* Requirement *
What lines of the data hold the string "import"? Copy them all.

[Collected data]
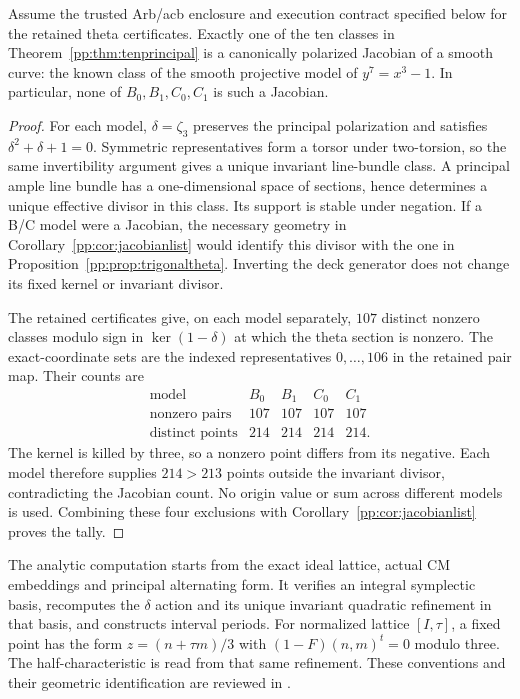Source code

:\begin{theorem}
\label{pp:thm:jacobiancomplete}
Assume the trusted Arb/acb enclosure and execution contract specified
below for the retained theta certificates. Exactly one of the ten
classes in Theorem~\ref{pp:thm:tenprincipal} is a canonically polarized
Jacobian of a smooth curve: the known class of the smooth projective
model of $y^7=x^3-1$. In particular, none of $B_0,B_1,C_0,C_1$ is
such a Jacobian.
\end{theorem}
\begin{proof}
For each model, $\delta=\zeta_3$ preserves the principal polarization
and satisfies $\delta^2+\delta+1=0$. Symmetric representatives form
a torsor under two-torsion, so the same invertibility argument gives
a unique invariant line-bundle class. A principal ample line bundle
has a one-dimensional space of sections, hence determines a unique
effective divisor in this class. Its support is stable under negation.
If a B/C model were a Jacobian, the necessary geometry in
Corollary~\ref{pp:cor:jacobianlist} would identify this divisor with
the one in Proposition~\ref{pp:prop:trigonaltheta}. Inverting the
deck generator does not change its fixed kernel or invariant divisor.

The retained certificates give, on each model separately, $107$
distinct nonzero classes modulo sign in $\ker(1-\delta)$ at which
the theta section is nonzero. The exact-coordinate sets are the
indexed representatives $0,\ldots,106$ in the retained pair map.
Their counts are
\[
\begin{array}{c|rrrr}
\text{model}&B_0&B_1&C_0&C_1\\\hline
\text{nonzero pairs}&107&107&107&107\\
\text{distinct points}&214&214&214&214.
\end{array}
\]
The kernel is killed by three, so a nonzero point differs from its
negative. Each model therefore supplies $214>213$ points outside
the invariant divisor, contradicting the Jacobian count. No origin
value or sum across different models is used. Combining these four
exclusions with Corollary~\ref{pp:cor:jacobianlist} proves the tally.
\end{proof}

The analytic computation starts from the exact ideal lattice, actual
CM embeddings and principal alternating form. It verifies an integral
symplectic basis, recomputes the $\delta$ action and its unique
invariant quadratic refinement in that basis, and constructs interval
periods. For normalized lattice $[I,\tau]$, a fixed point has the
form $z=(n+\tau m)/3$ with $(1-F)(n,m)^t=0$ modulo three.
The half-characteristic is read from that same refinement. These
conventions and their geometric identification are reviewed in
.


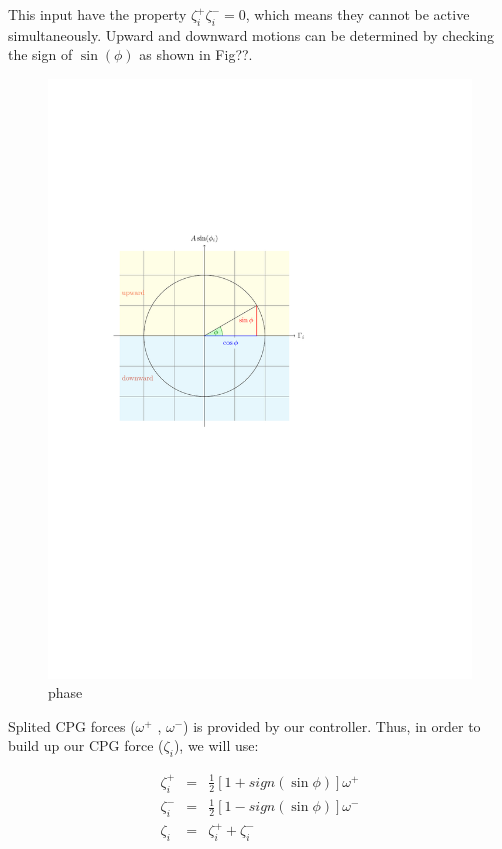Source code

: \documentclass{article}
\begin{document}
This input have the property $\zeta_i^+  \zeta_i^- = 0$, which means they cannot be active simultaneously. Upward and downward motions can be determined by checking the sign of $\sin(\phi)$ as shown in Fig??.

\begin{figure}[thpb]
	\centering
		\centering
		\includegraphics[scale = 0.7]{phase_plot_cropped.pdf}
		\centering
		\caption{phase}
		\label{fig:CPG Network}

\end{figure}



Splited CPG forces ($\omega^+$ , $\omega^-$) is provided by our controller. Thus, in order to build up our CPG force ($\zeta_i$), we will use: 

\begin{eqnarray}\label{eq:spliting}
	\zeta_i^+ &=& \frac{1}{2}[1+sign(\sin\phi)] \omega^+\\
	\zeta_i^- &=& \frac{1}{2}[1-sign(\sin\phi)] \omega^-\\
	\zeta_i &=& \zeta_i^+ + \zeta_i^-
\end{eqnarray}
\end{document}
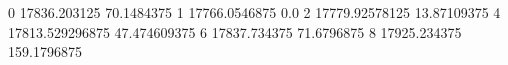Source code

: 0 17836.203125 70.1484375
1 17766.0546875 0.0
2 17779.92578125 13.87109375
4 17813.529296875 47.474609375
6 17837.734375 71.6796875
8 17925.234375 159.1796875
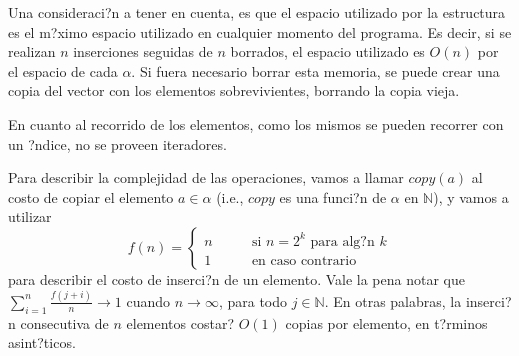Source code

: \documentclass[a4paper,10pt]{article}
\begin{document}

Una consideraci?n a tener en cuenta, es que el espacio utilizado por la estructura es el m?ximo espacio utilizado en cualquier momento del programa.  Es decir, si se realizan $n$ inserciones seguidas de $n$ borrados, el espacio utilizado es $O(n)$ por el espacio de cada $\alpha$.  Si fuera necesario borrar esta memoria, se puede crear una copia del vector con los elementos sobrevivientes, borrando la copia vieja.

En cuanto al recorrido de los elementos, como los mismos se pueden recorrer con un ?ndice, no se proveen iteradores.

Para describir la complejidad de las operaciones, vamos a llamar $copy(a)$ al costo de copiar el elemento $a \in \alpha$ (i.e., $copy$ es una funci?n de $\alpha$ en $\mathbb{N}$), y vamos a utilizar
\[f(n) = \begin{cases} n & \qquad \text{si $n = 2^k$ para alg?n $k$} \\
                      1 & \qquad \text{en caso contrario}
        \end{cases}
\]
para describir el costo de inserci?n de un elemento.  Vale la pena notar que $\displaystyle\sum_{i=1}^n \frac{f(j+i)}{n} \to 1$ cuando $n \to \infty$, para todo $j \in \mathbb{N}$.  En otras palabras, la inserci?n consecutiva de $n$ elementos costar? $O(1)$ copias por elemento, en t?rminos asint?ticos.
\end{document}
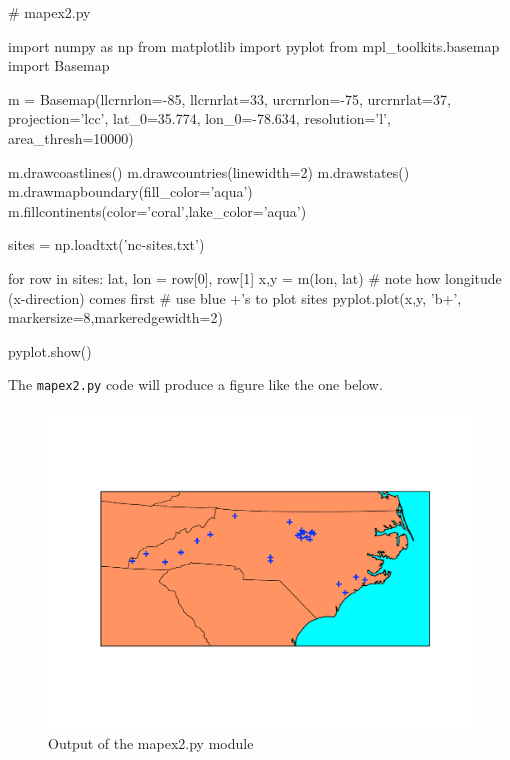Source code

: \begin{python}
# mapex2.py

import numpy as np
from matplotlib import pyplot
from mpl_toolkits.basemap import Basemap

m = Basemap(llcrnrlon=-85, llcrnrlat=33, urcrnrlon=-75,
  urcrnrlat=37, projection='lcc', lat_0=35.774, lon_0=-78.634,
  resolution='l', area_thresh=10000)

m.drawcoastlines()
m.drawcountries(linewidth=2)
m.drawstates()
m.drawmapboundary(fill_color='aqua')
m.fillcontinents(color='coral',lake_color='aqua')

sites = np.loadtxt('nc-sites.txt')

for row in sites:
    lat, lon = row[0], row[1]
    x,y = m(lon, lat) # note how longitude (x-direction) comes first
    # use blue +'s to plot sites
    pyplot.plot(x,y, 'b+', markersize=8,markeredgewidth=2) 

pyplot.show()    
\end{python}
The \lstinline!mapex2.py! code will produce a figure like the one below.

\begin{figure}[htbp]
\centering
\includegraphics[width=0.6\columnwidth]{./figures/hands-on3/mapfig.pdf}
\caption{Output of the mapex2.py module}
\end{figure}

* Result of the exercise *
import numpy as np
from matplotlib import pyplot
from mpl_toolkits.basemap import Basemap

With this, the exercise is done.